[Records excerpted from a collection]
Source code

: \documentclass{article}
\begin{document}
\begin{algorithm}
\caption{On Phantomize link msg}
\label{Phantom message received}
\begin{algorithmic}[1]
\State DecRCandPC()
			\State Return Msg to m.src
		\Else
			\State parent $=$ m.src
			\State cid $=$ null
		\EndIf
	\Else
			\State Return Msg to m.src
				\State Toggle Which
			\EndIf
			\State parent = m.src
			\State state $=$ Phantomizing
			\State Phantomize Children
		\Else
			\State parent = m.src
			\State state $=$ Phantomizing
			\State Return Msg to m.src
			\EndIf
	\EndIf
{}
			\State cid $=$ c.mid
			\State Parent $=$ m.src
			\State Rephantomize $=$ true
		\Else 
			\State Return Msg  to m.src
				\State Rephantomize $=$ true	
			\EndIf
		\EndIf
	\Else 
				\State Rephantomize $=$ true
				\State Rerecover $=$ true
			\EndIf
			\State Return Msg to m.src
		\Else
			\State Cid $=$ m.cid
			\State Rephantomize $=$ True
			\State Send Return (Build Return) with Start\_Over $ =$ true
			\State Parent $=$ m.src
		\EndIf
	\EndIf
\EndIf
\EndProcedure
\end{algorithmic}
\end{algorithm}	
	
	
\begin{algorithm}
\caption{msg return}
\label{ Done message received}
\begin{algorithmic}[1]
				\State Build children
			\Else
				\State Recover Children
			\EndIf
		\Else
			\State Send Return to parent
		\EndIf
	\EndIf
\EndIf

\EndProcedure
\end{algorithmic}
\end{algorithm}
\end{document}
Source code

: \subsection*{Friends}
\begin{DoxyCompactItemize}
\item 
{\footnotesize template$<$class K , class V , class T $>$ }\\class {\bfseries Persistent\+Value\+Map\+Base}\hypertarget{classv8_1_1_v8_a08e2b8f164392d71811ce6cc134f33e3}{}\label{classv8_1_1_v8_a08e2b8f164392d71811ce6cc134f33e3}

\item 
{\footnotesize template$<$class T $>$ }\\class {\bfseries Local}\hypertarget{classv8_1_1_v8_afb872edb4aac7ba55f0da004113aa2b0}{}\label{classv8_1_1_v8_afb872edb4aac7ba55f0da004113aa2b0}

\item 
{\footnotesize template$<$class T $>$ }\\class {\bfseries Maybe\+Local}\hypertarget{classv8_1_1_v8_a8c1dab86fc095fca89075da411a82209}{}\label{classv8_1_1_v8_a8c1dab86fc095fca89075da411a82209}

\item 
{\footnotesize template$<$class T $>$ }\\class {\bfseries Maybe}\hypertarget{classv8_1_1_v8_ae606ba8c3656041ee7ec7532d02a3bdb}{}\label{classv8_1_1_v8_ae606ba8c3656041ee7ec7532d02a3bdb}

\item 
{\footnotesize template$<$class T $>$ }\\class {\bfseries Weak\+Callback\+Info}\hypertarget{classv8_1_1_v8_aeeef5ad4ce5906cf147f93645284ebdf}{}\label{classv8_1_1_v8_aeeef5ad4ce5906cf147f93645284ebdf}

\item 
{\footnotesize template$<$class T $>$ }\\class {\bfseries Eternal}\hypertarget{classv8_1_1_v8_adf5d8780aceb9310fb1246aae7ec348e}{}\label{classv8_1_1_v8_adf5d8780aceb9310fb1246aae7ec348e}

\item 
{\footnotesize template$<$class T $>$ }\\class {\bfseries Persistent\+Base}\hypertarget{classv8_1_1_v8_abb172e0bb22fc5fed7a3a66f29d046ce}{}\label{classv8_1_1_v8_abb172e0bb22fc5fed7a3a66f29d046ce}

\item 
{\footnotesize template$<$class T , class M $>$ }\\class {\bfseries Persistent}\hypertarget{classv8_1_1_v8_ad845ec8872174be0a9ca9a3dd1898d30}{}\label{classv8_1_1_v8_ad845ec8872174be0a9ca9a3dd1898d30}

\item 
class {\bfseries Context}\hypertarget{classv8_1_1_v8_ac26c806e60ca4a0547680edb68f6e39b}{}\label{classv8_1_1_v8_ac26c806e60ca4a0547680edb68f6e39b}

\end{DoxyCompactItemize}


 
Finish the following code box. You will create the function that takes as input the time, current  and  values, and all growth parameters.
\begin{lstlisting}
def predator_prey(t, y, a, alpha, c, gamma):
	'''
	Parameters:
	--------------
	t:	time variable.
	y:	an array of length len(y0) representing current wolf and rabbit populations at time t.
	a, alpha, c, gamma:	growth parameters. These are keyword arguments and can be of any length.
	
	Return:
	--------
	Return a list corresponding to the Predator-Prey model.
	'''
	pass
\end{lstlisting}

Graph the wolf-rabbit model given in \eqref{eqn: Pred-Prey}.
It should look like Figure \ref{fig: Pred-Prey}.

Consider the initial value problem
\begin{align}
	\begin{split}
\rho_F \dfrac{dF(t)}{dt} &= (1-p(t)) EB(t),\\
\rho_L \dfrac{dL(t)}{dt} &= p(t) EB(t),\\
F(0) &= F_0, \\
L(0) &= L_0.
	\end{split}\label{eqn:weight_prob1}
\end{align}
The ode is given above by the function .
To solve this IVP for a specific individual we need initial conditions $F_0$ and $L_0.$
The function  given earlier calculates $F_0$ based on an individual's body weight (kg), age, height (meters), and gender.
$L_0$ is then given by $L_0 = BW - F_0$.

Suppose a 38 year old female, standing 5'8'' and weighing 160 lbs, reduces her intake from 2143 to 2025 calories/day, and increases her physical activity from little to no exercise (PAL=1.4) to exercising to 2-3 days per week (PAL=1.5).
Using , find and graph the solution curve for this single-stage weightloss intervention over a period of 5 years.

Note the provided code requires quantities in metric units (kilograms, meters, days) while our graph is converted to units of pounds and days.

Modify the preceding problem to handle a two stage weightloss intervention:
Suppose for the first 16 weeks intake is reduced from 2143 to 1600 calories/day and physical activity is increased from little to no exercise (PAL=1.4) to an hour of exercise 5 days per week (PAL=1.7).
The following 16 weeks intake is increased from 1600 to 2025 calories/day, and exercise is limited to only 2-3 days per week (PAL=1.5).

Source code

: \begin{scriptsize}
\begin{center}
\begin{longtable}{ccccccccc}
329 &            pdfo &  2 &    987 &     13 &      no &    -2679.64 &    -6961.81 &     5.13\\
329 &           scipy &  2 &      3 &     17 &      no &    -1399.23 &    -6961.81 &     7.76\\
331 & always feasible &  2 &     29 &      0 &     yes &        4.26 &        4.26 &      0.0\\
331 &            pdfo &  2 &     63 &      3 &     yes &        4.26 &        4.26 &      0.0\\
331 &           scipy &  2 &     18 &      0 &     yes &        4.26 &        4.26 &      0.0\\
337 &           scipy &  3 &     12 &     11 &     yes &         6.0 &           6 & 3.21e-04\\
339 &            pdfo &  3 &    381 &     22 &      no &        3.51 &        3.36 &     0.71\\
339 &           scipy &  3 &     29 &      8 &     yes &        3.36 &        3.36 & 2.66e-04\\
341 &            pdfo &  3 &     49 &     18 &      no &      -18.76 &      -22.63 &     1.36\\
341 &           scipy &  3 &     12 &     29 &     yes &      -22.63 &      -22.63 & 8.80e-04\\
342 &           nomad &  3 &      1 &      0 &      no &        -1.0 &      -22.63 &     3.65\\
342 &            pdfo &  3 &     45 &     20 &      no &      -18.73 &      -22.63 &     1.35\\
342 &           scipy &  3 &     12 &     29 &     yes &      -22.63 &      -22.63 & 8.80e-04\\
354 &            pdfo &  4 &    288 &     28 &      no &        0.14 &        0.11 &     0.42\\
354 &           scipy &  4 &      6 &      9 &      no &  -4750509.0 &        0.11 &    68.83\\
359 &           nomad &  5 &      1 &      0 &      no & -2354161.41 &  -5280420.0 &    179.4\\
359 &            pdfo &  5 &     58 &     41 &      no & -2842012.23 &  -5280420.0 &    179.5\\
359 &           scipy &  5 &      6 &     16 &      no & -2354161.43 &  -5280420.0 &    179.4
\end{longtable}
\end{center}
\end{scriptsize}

* **Exercise objective**
All lines above from the one containing "by $L_0 = BW - F_0$." to the one containing "Suppose a 38" must be repeated exactly, both lines included, and no others.

* **Result below**
$L_0$ is then given by $L_0 = BW - F_0$.

Suppose a 38 year old female, standing 5'8'' and weighing 160 lbs, reduces her intake from 2143 to 2025 calories/day, and increases her physical activity from little to no exercise (PAL=1.4) to exercising to 2-3 days per week (PAL=1.5).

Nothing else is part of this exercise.